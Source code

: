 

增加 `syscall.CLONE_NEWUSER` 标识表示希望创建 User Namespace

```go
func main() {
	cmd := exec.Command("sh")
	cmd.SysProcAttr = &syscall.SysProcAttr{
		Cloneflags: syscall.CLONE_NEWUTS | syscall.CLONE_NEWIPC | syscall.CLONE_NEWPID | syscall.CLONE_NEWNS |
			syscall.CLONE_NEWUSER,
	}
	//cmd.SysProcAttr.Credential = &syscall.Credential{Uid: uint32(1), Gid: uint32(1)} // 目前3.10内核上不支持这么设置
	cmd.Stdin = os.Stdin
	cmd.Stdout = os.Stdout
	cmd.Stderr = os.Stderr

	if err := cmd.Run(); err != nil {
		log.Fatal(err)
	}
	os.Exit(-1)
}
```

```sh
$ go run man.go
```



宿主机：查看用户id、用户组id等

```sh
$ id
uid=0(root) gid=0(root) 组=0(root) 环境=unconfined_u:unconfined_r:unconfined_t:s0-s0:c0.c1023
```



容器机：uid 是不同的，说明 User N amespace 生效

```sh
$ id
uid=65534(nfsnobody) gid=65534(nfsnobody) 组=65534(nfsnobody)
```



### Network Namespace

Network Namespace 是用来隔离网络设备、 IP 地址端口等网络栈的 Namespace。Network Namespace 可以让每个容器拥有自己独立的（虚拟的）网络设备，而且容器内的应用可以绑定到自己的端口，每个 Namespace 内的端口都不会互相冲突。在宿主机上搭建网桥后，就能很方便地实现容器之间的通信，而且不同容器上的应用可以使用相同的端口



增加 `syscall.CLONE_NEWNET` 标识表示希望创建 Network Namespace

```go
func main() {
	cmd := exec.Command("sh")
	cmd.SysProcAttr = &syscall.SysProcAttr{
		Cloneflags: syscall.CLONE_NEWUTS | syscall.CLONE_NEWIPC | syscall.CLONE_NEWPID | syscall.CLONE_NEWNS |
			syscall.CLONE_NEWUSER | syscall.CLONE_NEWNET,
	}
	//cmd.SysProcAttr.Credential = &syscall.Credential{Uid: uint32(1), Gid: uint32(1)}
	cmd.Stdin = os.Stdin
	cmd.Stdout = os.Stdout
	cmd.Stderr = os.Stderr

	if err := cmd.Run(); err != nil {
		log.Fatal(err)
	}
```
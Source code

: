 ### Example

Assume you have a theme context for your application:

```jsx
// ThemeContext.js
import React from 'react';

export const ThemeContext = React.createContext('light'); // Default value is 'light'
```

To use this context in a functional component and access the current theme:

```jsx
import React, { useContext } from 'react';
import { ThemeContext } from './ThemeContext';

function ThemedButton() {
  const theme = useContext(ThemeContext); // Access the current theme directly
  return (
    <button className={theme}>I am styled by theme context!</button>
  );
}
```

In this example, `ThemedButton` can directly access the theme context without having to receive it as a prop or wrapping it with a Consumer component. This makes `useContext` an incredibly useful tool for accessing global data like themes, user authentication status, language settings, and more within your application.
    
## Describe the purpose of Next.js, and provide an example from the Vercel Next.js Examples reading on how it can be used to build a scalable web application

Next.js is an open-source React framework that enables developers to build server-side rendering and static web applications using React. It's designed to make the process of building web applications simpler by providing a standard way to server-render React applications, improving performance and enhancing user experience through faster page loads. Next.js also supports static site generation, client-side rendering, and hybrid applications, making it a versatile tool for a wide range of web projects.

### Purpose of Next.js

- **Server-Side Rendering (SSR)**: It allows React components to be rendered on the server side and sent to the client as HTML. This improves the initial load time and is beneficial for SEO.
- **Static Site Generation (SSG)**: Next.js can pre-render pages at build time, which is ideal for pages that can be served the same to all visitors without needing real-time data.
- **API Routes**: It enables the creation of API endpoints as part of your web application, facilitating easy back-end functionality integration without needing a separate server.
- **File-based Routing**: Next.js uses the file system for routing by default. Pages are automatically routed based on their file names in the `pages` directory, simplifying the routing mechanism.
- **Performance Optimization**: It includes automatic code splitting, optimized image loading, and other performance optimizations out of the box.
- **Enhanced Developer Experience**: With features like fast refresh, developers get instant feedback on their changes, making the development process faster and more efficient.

= About this task =
No line may be skipped. Transcribe the listing above exactly.

= Output =
Source code

: 

增加 `syscall.CLONE_NEWUSER` 标识表示希望创建 User Namespace

```go
func main() {
	cmd := exec.Command("sh")
	cmd.SysProcAttr = &syscall.SysProcAttr{
		Cloneflags: syscall.CLONE_NEWUTS | syscall.CLONE_NEWIPC | syscall.CLONE_NEWPID | syscall.CLONE_NEWNS |
			syscall.CLONE_NEWUSER,
	}
	//cmd.SysProcAttr.Credential = &syscall.Credential{Uid: uint32(1), Gid: uint32(1)} // 目前3.10内核上不支持这么设置
	cmd.Stdin = os.Stdin
	cmd.Stdout = os.Stdout
	cmd.Stderr = os.Stderr

	if err := cmd.Run(); err != nil {
		log.Fatal(err)
	}
	os.Exit(-1)
}
```

```sh
$ go run man.go
```



宿主机：查看用户id、用户组id等

```sh
$ id
uid=0(root) gid=0(root) 组=0(root) 环境=unconfined_u:unconfined_r:unconfined_t:s0-s0:c0.c1023
```



容器机：uid 是不同的，说明 User N amespace 生效

```sh
$ id
uid=65534(nfsnobody) gid=65534(nfsnobody) 组=65534(nfsnobody)
```



### Network Namespace

Network Namespace 是用来隔离网络设备、 IP 地址端口等网络栈的 Namespace。Network Namespace 可以让每个容器拥有自己独立的（虚拟的）网络设备，而且容器内的应用可以绑定到自己的端口，每个 Namespace 内的端口都不会互相冲突。在宿主机上搭建网桥后，就能很方便地实现容器之间的通信，而且不同容器上的应用可以使用相同的端口



增加 `syscall.CLONE_NEWNET` 标识表示希望创建 Network Namespace

```go
func main() {
	cmd := exec.Command("sh")
	cmd.SysProcAttr = &syscall.SysProcAttr{
		Cloneflags: syscall.CLONE_NEWUTS | syscall.CLONE_NEWIPC | syscall.CLONE_NEWPID | syscall.CLONE_NEWNS |
			syscall.CLONE_NEWUSER | syscall.CLONE_NEWNET,
	}
	//cmd.SysProcAttr.Credential = &syscall.Credential{Uid: uint32(1), Gid: uint32(1)}
	cmd.Stdin = os.Stdin
	cmd.Stdout = os.Stdout
	cmd.Stderr = os.Stderr

	if err := cmd.Run(); err != nil {
		log.Fatal(err)
	}
```
Source code

: ### Example

Assume you have a theme context for your application:

```jsx
// ThemeContext.js
import React from 'react';

export const ThemeContext = React.createContext('light'); // Default value is 'light'
```

To use this context in a functional component and access the current theme:

```jsx
import React, { useContext } from 'react';
import { ThemeContext } from './ThemeContext';

function ThemedButton() {
  const theme = useContext(ThemeContext); // Access the current theme directly
  return (
    <button className={theme}>I am styled by theme context!</button>
  );
}
```

In this example, `ThemedButton` can directly access the theme context without having to receive it as a prop or wrapping it with a Consumer component. This makes `useContext` an incredibly useful tool for accessing global data like themes, user authentication status, language settings, and more within your application.
    
## Describe the purpose of Next.js, and provide an example from the Vercel Next.js Examples reading on how it can be used to build a scalable web application

Next.js is an open-source React framework that enables developers to build server-side rendering and static web applications using React. It's designed to make the process of building web applications simpler by providing a standard way to server-render React applications, improving performance and enhancing user experience through faster page loads. Next.js also supports static site generation, client-side rendering, and hybrid applications, making it a versatile tool for a wide range of web projects.

### Purpose of Next.js

- **Server-Side Rendering (SSR)**: It allows React components to be rendered on the server side and sent to the client as HTML. This improves the initial load time and is beneficial for SEO.
- **Static Site Generation (SSG)**: Next.js can pre-render pages at build time, which is ideal for pages that can be served the same to all visitors without needing real-time data.
- **API Routes**: It enables the creation of API endpoints as part of your web application, facilitating easy back-end functionality integration without needing a separate server.
- **File-based Routing**: Next.js uses the file system for routing by default. Pages are automatically routed based on their file names in the `pages` directory, simplifying the routing mechanism.
- **Performance Optimization**: It includes automatic code splitting, optimized image loading, and other performance optimizations out of the box.
- **Enhanced Developer Experience**: With features like fast refresh, developers get instant feedback on their changes, making the development process faster and more efficient.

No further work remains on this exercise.